Internal divisions and power struggles within the General Council of Advocates have, however, considerably undermined the cohesiveness and the unity of the bar and weakened its ability to protect the interests of the profession. The more reform-oriented groups in the advocates association, frustrated by their failure to dethrone conservative senior practitioners from dominant positions in the governing council, seceded from the parent body to form a rival organization. Once it became clear, however, that the left-wing groups could gain control over the parent body, the two units were fused. The Advocates Association continues to be plagued by intense factionalism, which often has ideological overtones. Curiously however these pressures did not affect the Law Society, the professional organ of the proctors.”It is important to note that deprofessionalization of law-jobs is just one manifestation of the participatory ideology of the socialist government.100 From this perspective it is clearly related to the debureaucratization trend in the administrative sphere. N. M. Perera, the Finance Minister and perhaps the most articulate doctrinaire socialist in the cabinet, emphasized that the latter was a novel social experiment by which existing forms of bureaucratic management would give way to socialist forms of management (Budget Speech 1970–71: 13). The objective he said was to establish mass organizations which would vest the people with some responsibility for “the formulation of plans and their implementation; for efficiency in management, for the curbing of profiteering and the suppression of corruption” (ibid.). The new institutional forms which were established to give expression to these goals were the People's Committees,101 the Workers Advisory Council and the elected Employee Councils (ibid.: 13). Germane to these developments were the attempts to create Divisional Developmental Councils to decentralize the planning process (ibid.: 199; Budget Speech, 1971–72: 199), and the promise to reorganize the armed forces and the police “to identify them with the national and progressive aspirations of the people” (Parliamentarian, 51 (1970): 311).

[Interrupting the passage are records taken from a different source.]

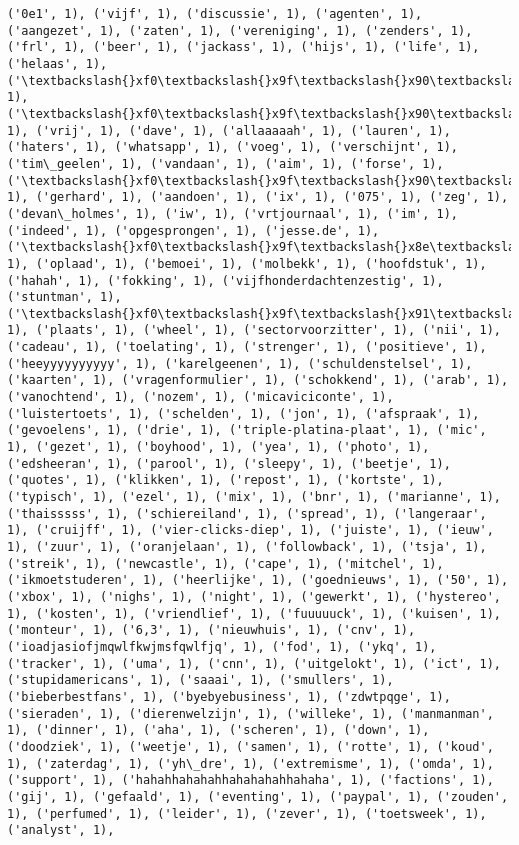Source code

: \documentclass{article}
\begin{document}
\begin{Verbatim}[commandchars=\\\{\}]
('0e1', 1), ('vijf', 1), ('discussie', 1), ('agenten', 1), ('aangezet', 1), ('zaten', 1), ('vereniging', 1), ('zenders', 1), ('frl', 1), ('beer', 1), ('jackass', 1), ('hijs', 1), ('life', 1), ('helaas', 1), ('\textbackslash{}xf0\textbackslash{}x9f\textbackslash{}x90\textbackslash{}xb9', 1), ('\textbackslash{}xf0\textbackslash{}x9f\textbackslash{}x90\textbackslash{}xbe', 1), ('vrij', 1), ('dave', 1), ('allaaaaah', 1), ('lauren', 1), ('haters', 1), ('whatsapp', 1), ('voeg', 1), ('verschijnt', 1), ('tim\_geelen', 1), ('vandaan', 1), ('aim', 1), ('forse', 1), ('\textbackslash{}xf0\textbackslash{}x9f\textbackslash{}x90\textbackslash{}x86', 1), ('gerhard', 1), ('aandoen', 1), ('ix', 1), ('075', 1), ('zeg', 1), ('devan\_holmes', 1), ('iw', 1), ('vrtjournaal', 1), ('im', 1), ('indeed', 1), ('opgesprongen', 1), ('jesse.de', 1), ('\textbackslash{}xf0\textbackslash{}x9f\textbackslash{}x8e\textbackslash{}xb6', 1), ('oplaad', 1), ('bemoei', 1), ('molbekk', 1), ('hoofdstuk', 1), ('hahah', 1), ('fokking', 1), ('vijfhonderdachtenzestig', 1), ('stuntman', 1), ('\textbackslash{}xf0\textbackslash{}x9f\textbackslash{}x91\textbackslash{}x8b\textbackslash{}xf0\textbackslash{}x9f\textbackslash{}x92\textbackslash{}x83\textbackslash{}xf0\textbackslash{}x9f\textbackslash{}x92\textbackslash{}x81', 1), ('plaats', 1), ('wheel', 1), ('sectorvoorzitter', 1), ('nii', 1), ('cadeau', 1), ('toelating', 1), ('strenger', 1), ('positieve', 1), ('heeyyyyyyyyyy', 1), ('karelgeenen', 1), ('schuldenstelsel', 1), ('kaarten', 1), ('vragenformulier', 1), ('schokkend', 1), ('arab', 1), ('vanochtend', 1), ('nozem', 1), ('micaviciconte', 1), ('luistertoets', 1), ('schelden', 1), ('jon', 1), ('afspraak', 1), ('gevoelens', 1), ('drie', 1), ('triple-platina-plaat', 1), ('mic', 1), ('gezet', 1), ('boyhood', 1), ('yea', 1), ('photo', 1), ('edsheeran', 1), ('parool', 1), ('sleepy', 1), ('beetje', 1), ('quotes', 1), ('klikken', 1), ('repost', 1), ('kortste', 1), ('typisch', 1), ('ezel', 1), ('mix', 1), ('bnr', 1), ('marianne', 1), ('thaisssss', 1), ('schiereiland', 1), ('spread', 1), ('langeraar', 1), ('cruijff', 1), ('vier-clicks-diep', 1), ('juiste', 1), ('ieuw', 1), ('zuur', 1), ('oranjelaan', 1), ('followback', 1), ('tsja', 1), ('streik', 1), ('newcastle', 1), ('cape', 1), ('mitchel', 1), ('ikmoetstuderen', 1), ('heerlijke', 1), ('goednieuws', 1), ('50', 1), ('xbox', 1), ('nighs', 1), ('night', 1), ('gewerkt', 1), ('hystereo', 1), ('kosten', 1), ('vriendlief', 1), ('fuuuuuck', 1), ('kuisen', 1), ('monteur', 1), ('6,3', 1), ('nieuwhuis', 1), ('cnv', 1), ('ioadjasiofjmqwlfkwjmsfqwlfjq', 1), ('fod', 1), ('ykq', 1), ('tracker', 1), ('uma', 1), ('cnn', 1), ('uitgelokt', 1), ('ict', 1), ('stupidamericans', 1), ('saaai', 1), ('smullers', 1), ('bieberbestfans', 1), ('byebyebusiness', 1), ('zdwtpqge', 1), ('sieraden', 1), ('dierenwelzijn', 1), ('willeke', 1), ('manmanman', 1), ('dinner', 1), ('aha', 1), ('scheren', 1), ('down', 1), ('doodziek', 1), ('weetje', 1), ('samen', 1), ('rotte', 1), ('koud', 1), ('zaterdag', 1), ('yh\_dre', 1), ('extremisme', 1), ('omda', 1), ('support', 1), ('hahahhahahahhahahahahhahaha', 1), ('factions', 1), ('gij', 1), ('gefaald', 1), ('eventing', 1), ('paypal', 1), ('zouden', 1), ('perfumed', 1), ('leider', 1), ('zever', 1), ('toetsweek', 1), ('analyst', 1), 
\end{Verbatim}
\end{document}
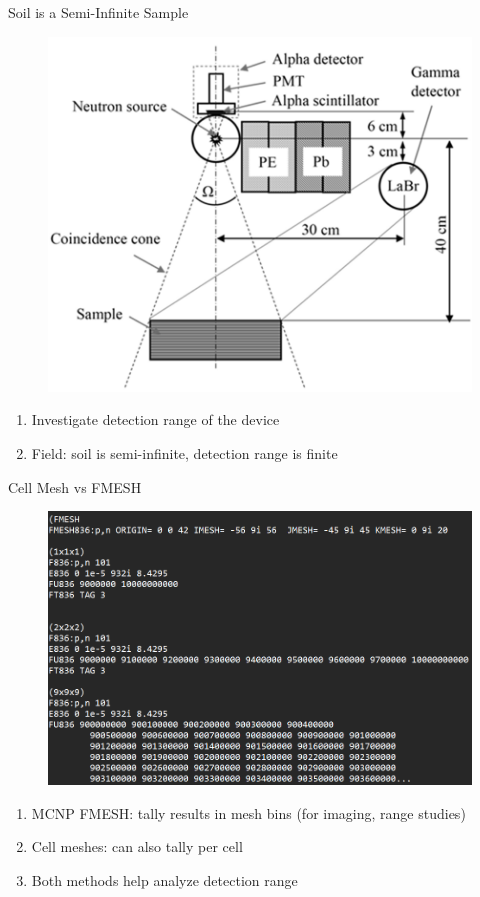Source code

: \documentclass[10pt,hyperref={colorlinks,citecolor=blue,urlcolor=peking_blue,linkcolor=}]{beamer}
\theoremstyle{plain}
\begin{document}
\begin{frame}{Soil is a Semi-Infinite Sample}
\begin{figure}[Field Spectroscopy]
\begin{center}
\includegraphics[width=.5\linewidth]{../Figures/Misc/FieldSpectros.png}
\end{center}
\end{figure}
\begin{enumerate}
\item Investigate detection range of the device
\item Field: soil is semi-infinite, detection range is finite
\end{enumerate}
\end{frame}
\begin{frame}{Cell Mesh vs FMESH}
\begin{figure}[Cell Mesh vs FMESH code]
\begin{center}
\includegraphics[width=.6\linewidth]{../Figures/MCNP/maxfmesh.png}
\end{center}
\end{figure}
\begin{enumerate}
\item MCNP FMESH: tally results in mesh bins (for imaging, range studies)
\item Cell meshes: can also tally per cell
\item Both methods help analyze detection range
\end{enumerate}
\end{frame}
\end{document}
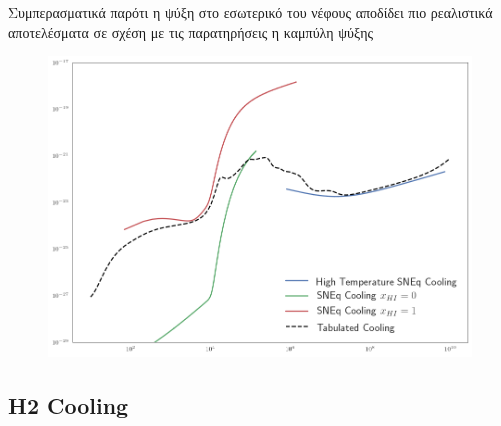 Συμπερασματικά παρότι η ψύξη στο εσωτερικό του νέφους αποδίδει πιο ρεαλιστικά αποτελέσματα σε σχέση με τις παρατηρήσεις η καμπύλη ψύξης  
\begin{figure}
	\centering
	\includegraphics[width=1\linewidth]{DataImages/SNEQcooling-function}
	\caption{}
	\label{fig:sneqcooling-function}
\end{figure}



%	



\newpage
	\subsection{H2 Cooling}
	
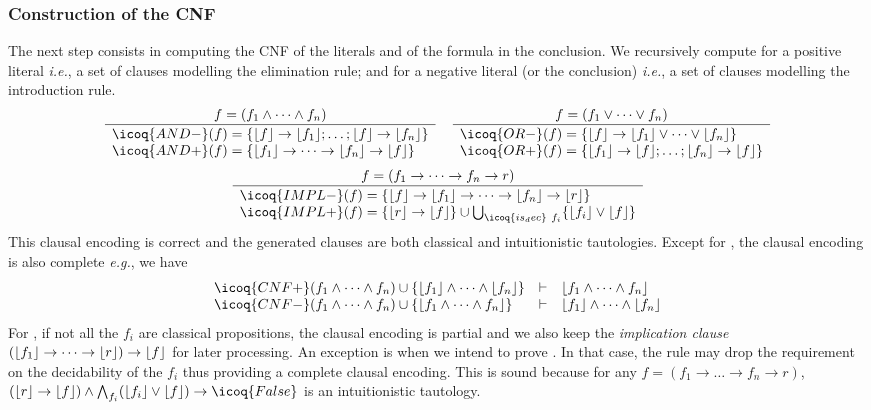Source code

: \documentclass[utf8,a4paper,UKenglish,cleveref, autoref, thm-restate]{lipics-v2021}
\begin{document}
\subsubsection{Construction of the CNF}
The next step consists in computing the CNF of the literals and of the
formula in the conclusion.  We recursively compute for a positive literal
 \emph{i.e.}, a set of clauses modelling the elimination rule; and for a
negative literal (or the conclusion)  \emph{i.e.}, a set of clauses
modelling the introduction rule.
\[
  \begin{array}{cc}
    \dfrac{ f = (f_1 \land \dots \land f_n) }
    {
    \begin{array}{l}
      \icoq{AND-}(f) = \{\Lit{f} \to \Lit{f_1}; \dots; \Lit{f} \to \Lit{f_n}\}  \\
      \icoq{AND+}(f) = \{\Lit{f_1} \to \dots \to \Lit{f_n} \to \Lit{f} \}
    \end{array}} &
                   \dfrac{ f = (f_1 \lor \dots \lor f_n) }
                   {
                   \begin{array}{l}
                   \icoq{OR-}(f)=\{\Lit{f} \to \Lit{f_1} \lor \dots \lor \Lit{f_n}\}\\
                     \icoq{OR+}(f)=\{\Lit{f_1} \to  \Lit{f} ;  \ldots ; \Lit{f_n} \to \Lit{f}\}               
                   \end{array}
    }
  \end{array}
\]
\[
  \dfrac{ f = (f_1 \to \dots \to f_n \to r) }
  {
    \begin{array}{l}    
      \icoq{IMPL-}(f)= \{\Lit{f} \to \Lit{f_1} \to \dots \to \Lit{f_n} \to \Lit{r}\} \\
      \icoq{IMPL+}(f)= \{\Lit{r} \to \Lit{f}\} \cup  \bigcup_{\icoq{is_dec}\ f_i} \{\Lit{f_i} \lor \Lit{f}\}
    \end{array}
    }
  \]
This clausal encoding is correct and the generated clauses are both classical and intuitionistic tautologies.
Except for , the clausal encoding is also complete \emph{e.g.}, we have
\[
\begin{array}{lcl}
  \icoq{CNF+}(f_1\land \dots \land f_n) \cup \{ \Lit{f_1} \land \dots \land \Lit{f_n} \}   &\vdash& \Lit{f_1\land \dots \land f_n}\\
  \icoq{CNF-}(f_1\land \dots \land f_n) \cup \{ \Lit{f_1 \land \dots \land  f_n} \}  &\vdash& \Lit{f_1} \land \dots \land \Lit{f_n}\\
\end{array}
\]
%
For , if not all the $f_i$ are classical propositions, the
clausal encoding is partial and we also keep the \emph{implication
  clause} $(\lfloor f_1 \rfloor \to \dots \to \lfloor r \rfloor) \to \lfloor f \rfloor$ for later processing.  An
exception is when we intend to prove .  In that case, the
 rule may drop the requirement on the decidability of the
$f_i$ thus providing a complete clausal encoding.
This is sound because for any $f=(f_1 \to \dots \to f_n \to r)$,
$
  (\Lit{r} \to \Lit{f}) \land \bigwedge_{f_i} (\Lit{f_i} \lor \Lit{f}) \to \icoq{False}
$
is an intuitionistic tautology.%
\end{document}
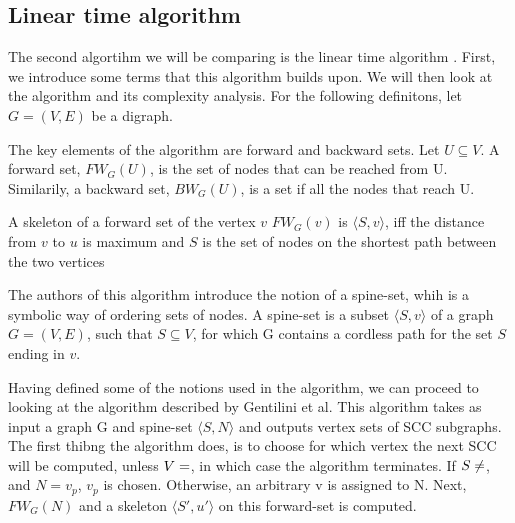 \documentclass[../master.tex]{subfiles}
\newcommand{\FW}[2][G]{\ensuremath{FW_{#1}(#2)}}
\newcommand{\BW}[2][G]{\ensuremath{BW_{#1}(#2)}}
\newcommand{\pair}[2]{\ensuremath{\langle #1, #2\rangle}}
\begin{document}
\subsection{Linear time algorithm}
The second algortihm we will be comparing is the linear time algorithm \cite{linear}. First, we introduce some terms that this algorithm builds upon. We will then look at the algorithm and its complexity analysis. For the following definitons, let $G=(V,E)$ be a digraph.

The key elements of the algorithm are forward and backward sets. Let $U\subseteq V$. A forward set, \FW{U}, is the set of nodes that can be reached from U. Similarily, a backward set, \BW{U}, is a set if all the nodes that reach U.

A skeleton of a forward set of the vertex $v$ \FW{v} is $\langle S, v \rangle$, iff the distance from $v$ to $u$ is maximum and $S$ is the set of nodes on the shortest path between the two vertices

The authors of this algorithm introduce the notion of a spine-set, whih is a symbolic way of ordering sets of nodes. A spine-set is a subset $\langle S, v\rangle$ of a graph $G=(V,E)$, such that $S\subseteq V$, for which G contains a cordless path for the set $S$ ending in $v$.

Having defined some of the notions used in the algorithm, we can proceed to looking at the algorithm described by Gentilini et al. This algorithm takes as input a graph G and spine-set $\langle S, N\rangle$ and outputs vertex sets of SCC subgraphs.
The first thibng the algorithm does, is to choose for which vertex the next SCC will be computed, unless $V=\empty$, in which case the algorithm terminates. If $S\neq\empty$, and $N={v_p}$, $v_p$ is chosen. Otherwise, an arbitrary v is assigned to N. Next, \FW{N} and a skeleton \pair{S'}{u'} on this forward-set is computed.

\todo[inline]{is preimage the same as pre here?]}
\end{document}
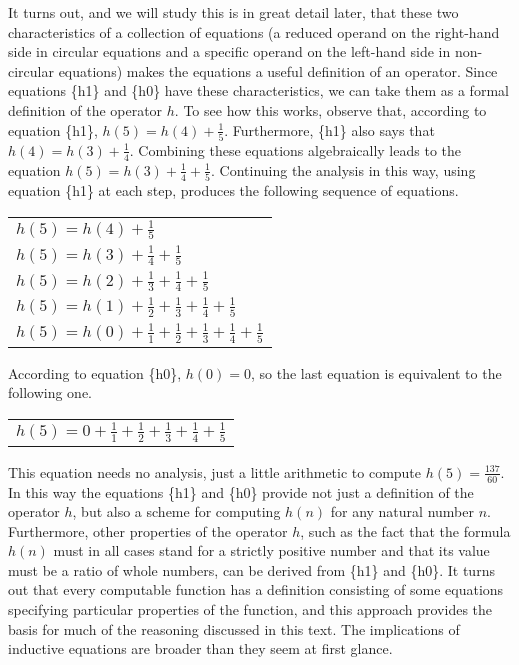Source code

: It turns out, and we will study this is in great detail later,
that these two characteristics of a collection of equations
(a reduced operand on the right-hand side in circular equations
and a specific operand on the left-hand side in non-circular equations)
makes the equations a useful definition of an operator.
Since equations \{h1\} and \{h0\} have these characteristics,
we can take them as a formal definition of the operator $h$.
To see how this works, observe that, according to equation \{h1\},
$h(5) = h(4)+\frac{1}{5}$.
Furthermore, \{h1\} also says that $h(4) = h(3)+\frac{1}{4}$.
Combining these equations algebraically leads to the equation
$h(5) = h(3)+\frac{1}{4}+\frac{1}{5}$.
Continuing the analysis in this way, using equation \{h1\} at each step,
produces the following sequence of equations.
\begin{center}
\begin{tabular}{l}
$h(5) = h(4) + \frac{1}{5}$ \\
$h(5) = h(3) + \frac{1}{4} + \frac{1}{5}$\\
$h(5) = h(2) + \frac{1}{3} + \frac{1}{4} + \frac{1}{5}$\\
$h(5) = h(1) + \frac{1}{2} + \frac{1}{3} + \frac{1}{4} + \frac{1}{5}$\\
$h(5) = h(0) + \frac{1}{1} + \frac{1}{2} + \frac{1}{3} + \frac{1}{4} + \frac{1}{5}$\\
\end{tabular}
\end{center}

According to equation \{h0\}, $h(0) = 0$, 
so the last equation is equivalent to the following one.
\begin{center}
\begin{tabular}{l}
$h(5) = 0 + \frac{1}{1} + \frac{1}{2} + \frac{1}{3} + \frac{1}{4} + \frac{1}{5}$\\
\end{tabular}
\end{center}

This equation needs no analysis, just a little arithmetic
to compute $h(5) = \frac{137}{60}$.
In this way the equations \{h1\} and \{h0\} provide not just
a definition of the operator $h$, but also a scheme for computing $h(n)$
for any natural number $n$.
Furthermore, other properties of the operator $h$,
such as the fact that the formula $h(n)$
must in all cases stand for a strictly positive number
and that its value must be a ratio of whole numbers,
can be derived from \{h1\} and \{h0\}.
It turns out that every computable function has a definition consisting
of some equations specifying particular properties of the function,
and this approach provides the basis for much of the reasoning
discussed in this text.
The implications of inductive equations are broader than they seem at first glance.

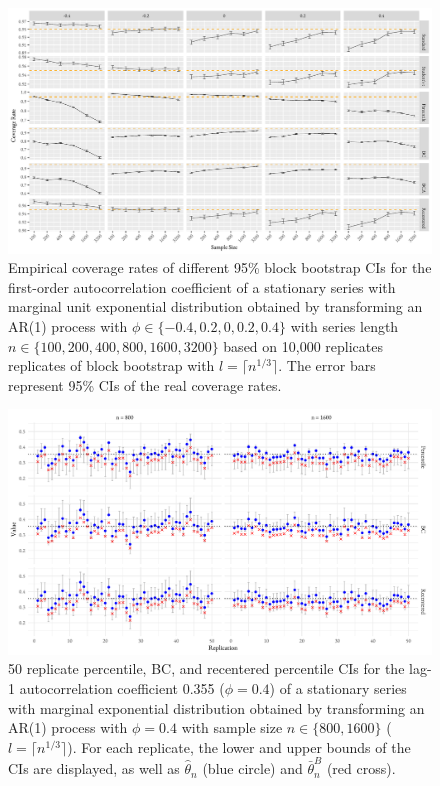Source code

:\documentclass[10pt]{article}
\begin{document}
\begin{figure}[tbp]
  \centering
  \includegraphics[width=\textwidth]{figures/plot_exp_phi_1}
  \caption{Empirical coverage rates of different 95\% block bootstrap CIs for 
    the first-order autocorrelation coefficient of a stationary series
    with marginal unit exponential distribution obtained by transforming an AR(1) 
    process with 
    $\phi \in \{-0.4, 0.2, 0, 0.2, 0.4\}$ with series length
    $n \in \{100, 200, 400, 800, 1600, 3200\}$ based on 10,000 replicates 
    replicates of
    block bootstrap with $l = \lceil n^{1/3} \rceil$. 
    The error bars represent 95\% CIs of the real coverage rates.}
  \label{fig:exp_phi1}
\end{figure}


\begin{figure}[tbp]
  \centering
  \includegraphics[width=\textwidth]{figures/exp_phi_intervals}
  \caption{50 replicate percentile, BC, and recentered percentile CIs for the
    lag-1 autocorrelation coefficient 0.355 ($\phi = 0.4$)
    of a stationary series with marginal exponential distribution
    obtained by transforming an AR(1) process with $\phi = 0.4$ with
    sample size $n \in \{800, 1600\}$ ($l = \lceil n^{1/3} \rceil$). For 
    each replicate, the lower and upper bounds of the CIs are displayed, as well 
    as $\hat\theta_n$ (blue circle) and $\bar\theta_n^{B}$ (red cross).}
  \label{fig:eri}
\end{figure}
\end{document}
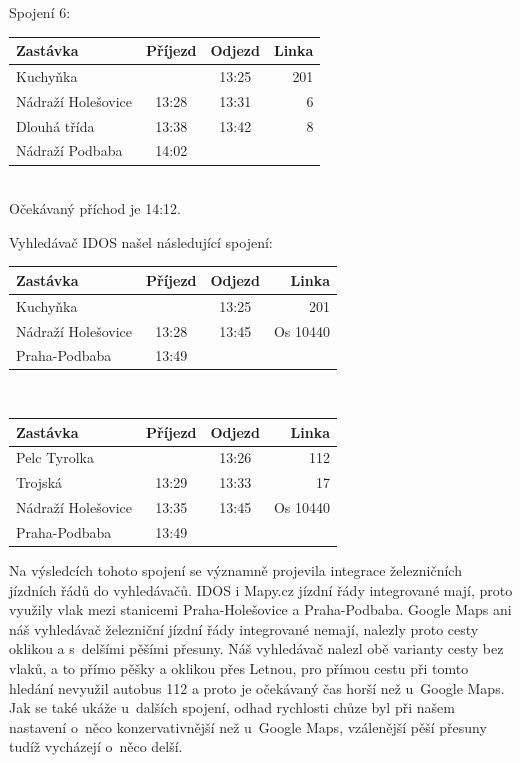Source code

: Spojení 6:\\[2mm]
\begin{tabular}{|l|c|c|r|}\hline
{\bf Zastávka}&{\bf Příjezd}&{\bf Odjezd}&{\bf Linka}\\\hline
Kuchyňka&&13:25&201\\\hline
Nádraží Holešovice&13:28&13:31&6\\\hline
Dlouhá třída&13:38&13:42&8\\\hline
Nádraží Podbaba&14:02&&\\\hline
\end{tabular}\\[2mm]
Očekávaný příchod je 14:12. 


Vyhledávač IDOS našel následující spojení:\\
\begin{tabular}{|l|c|c|r|}\hline
{\bf Zastávka}&{\bf Příjezd}&{\bf Odjezd}&{\bf Linka}\\\hline
Kuchyňka&&13:25&201\\\hline
Nádraží Holešovice&13:28&13:45&Os 10440\\\hline
Praha-Podbaba&13:49&&\\\hline
\end{tabular}\\
\begin{tabular}{|l|c|c|r|}\hline
{\bf Zastávka}&{\bf Příjezd}&{\bf Odjezd}&{\bf Linka}\\\hline
Pelc Tyrolka&&13:26&112\\\hline
Trojská&13:29&13:33&17\\\hline
Nádraží Holešovice&13:35&13:45&Os 10440\\\hline
Praha-Podbaba&13:49&&\\\hline
\end{tabular} 

Na výsledcích tohoto spojení se významně projevila integrace železničních
jízdních řádů do vyhledávačů. IDOS i Mapy.cz jízdní řády integrované mají,
proto využily vlak mezi stanicemi Praha-Holešovice a Praha-Podbaba. Google Maps
ani náš vyhledávač železniční jízdní řády integrované nemají, nalezly proto
cesty oklikou a s~delšími pěšími přesuny. Náš vyhledávač nalezl obě varianty
cesty bez vlaků, a to přímo pěšky a oklikou přes Letnou, pro přímou cestu při
tomto hledání nevyužil autobus 112 a proto je očekávaný čas horší než u~Google
Maps. Jak se také ukáže u~dalších spojení, odhad rychlosti chůze byl při našem
nastavení o~něco konzervativnější než u~Google Maps, vzálenější pěší přesuny
tudíž vycházejí o~něco delší.


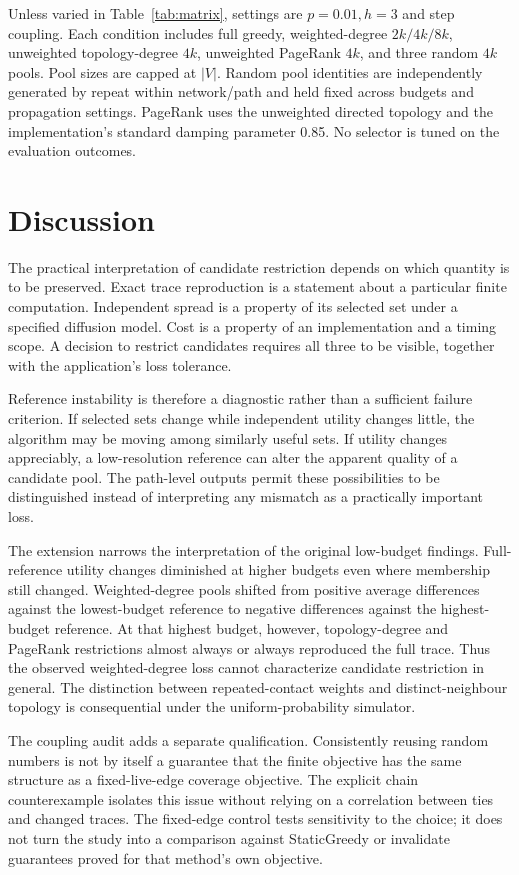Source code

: Unless varied in Table~\ref{tab:matrix}, settings are $p=0.01,h=3$ and step coupling. Each condition includes full greedy, weighted-degree $2k/4k/8k$, unweighted topology-degree $4k$, unweighted PageRank $4k$, and three random $4k$ pools. Pool sizes are capped at $|V|$. Random pool identities are independently generated by repeat within network/path and held fixed across budgets and propagation settings. PageRank uses the unweighted directed topology and the implementation's standard damping parameter 0.85. No selector is tuned on the evaluation outcomes.


\FloatBarrier

\section{Discussion}
The practical interpretation of candidate restriction depends on which quantity is to be preserved. Exact trace reproduction is a statement about a particular finite computation. Independent spread is a property of its selected set under a specified diffusion model. Cost is a property of an implementation and a timing scope. A decision to restrict candidates requires all three to be visible, together with the application's loss tolerance.

Reference instability is therefore a diagnostic rather than a sufficient failure criterion. If selected sets change while independent utility changes little, the algorithm may be moving among similarly useful sets. If utility changes appreciably, a low-resolution reference can alter the apparent quality of a candidate pool. The path-level outputs permit these possibilities to be distinguished instead of interpreting any mismatch as a practically important loss.

The extension narrows the interpretation of the original low-budget findings. Full-reference utility changes diminished at higher budgets even where membership still changed. Weighted-degree pools shifted from positive average differences against the lowest-budget reference to negative differences against the highest-budget reference. At that highest budget, however, topology-degree and PageRank restrictions almost always or always reproduced the full trace. Thus the observed weighted-degree loss cannot characterize candidate restriction in general. The distinction between repeated-contact weights and distinct-neighbour topology is consequential under the uniform-probability simulator.

The coupling audit adds a separate qualification. Consistently reusing random numbers is not by itself a guarantee that the finite objective has the same structure as a fixed-live-edge coverage objective. The explicit chain counterexample isolates this issue without relying on a correlation between ties and changed traces. The fixed-edge control tests sensitivity to the choice; it does not turn the study into a comparison against StaticGreedy or invalidate guarantees proved for that method's own objective.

The ultimate goals of these institutional forms was the creation of a worker-managed economy with the “Workers Councils being the training ground of the future worker-managers” (Budget Speech, 1970–71: 13).The fundamental importance of popular participation to the socialist developmental strategy of the government was repeatedly stressed by Minister Perera. While explaining the difficulties the government could face in implementing its programme, Perera pointed out, “A mass upheaval such as we have witnessed in many East European countries, in China and in North Korea would have in a sense simplified the task of socialist reconstruction. A revolutionary mass upheaval teaches lessons to the masses in the very process of that upheaval. It awakens people to a high degree of social consciousness. We, on the other hand, are conditioned by an environment charged with old prejudices, old inhibitions and old traditions” (ibid.: 4). To overcome these obstacles it was important to mobilize the whole of the society and “raise its social consciousness on a coherent ideological appeal, that of socialism” (Budget Speech, 1971–72: 222). Popular participation at all levels of government as a means of enhancing the popular consciousness assumes, then, a critical significance in a society such as Sri Lanka which had not emerged out of a protracted revolutionary struggle. The working class must recognize, Perera added, that “the struggle to emancipate ourselves from capitalism cannot be accomplished without their assistance and active co-operation”.102
As the legal ideology of the socialist coalition continued to take shape, it became increasingly important to accommodate the Conciliation Boards scheme within its framework. Policy statements of the government began to rationalize the conciliatory scheme as one of the principal planks of the governmental programme of deprofessionalization, and as being consistent with its broad participatory ideology. To the extent that lawyers were excluded from appointment as conciliators103 and from the representation of disputants before such tribunals, the reform had to a very significant extent facilitated popular participation in the management of inter-personal conflict. The successful disposition by these Boards of almost half the controversies that were directed to them was found to have a negative impact on the volume of cases handled by the regular courts of law104 which in turn adversely affected the practice of the legal profession. The new effort to integrate the Conciliation Boards scheme into the socialist ideology of the government is manifested in the principle of state policy in The New Constitution which provides that the, “State shall strengthen and broaden the democratic structure of Government... by affording all possible opportunities to the people to participate at every level in national life and in government, including the civil administration and the administration of justice”105 (italics mine).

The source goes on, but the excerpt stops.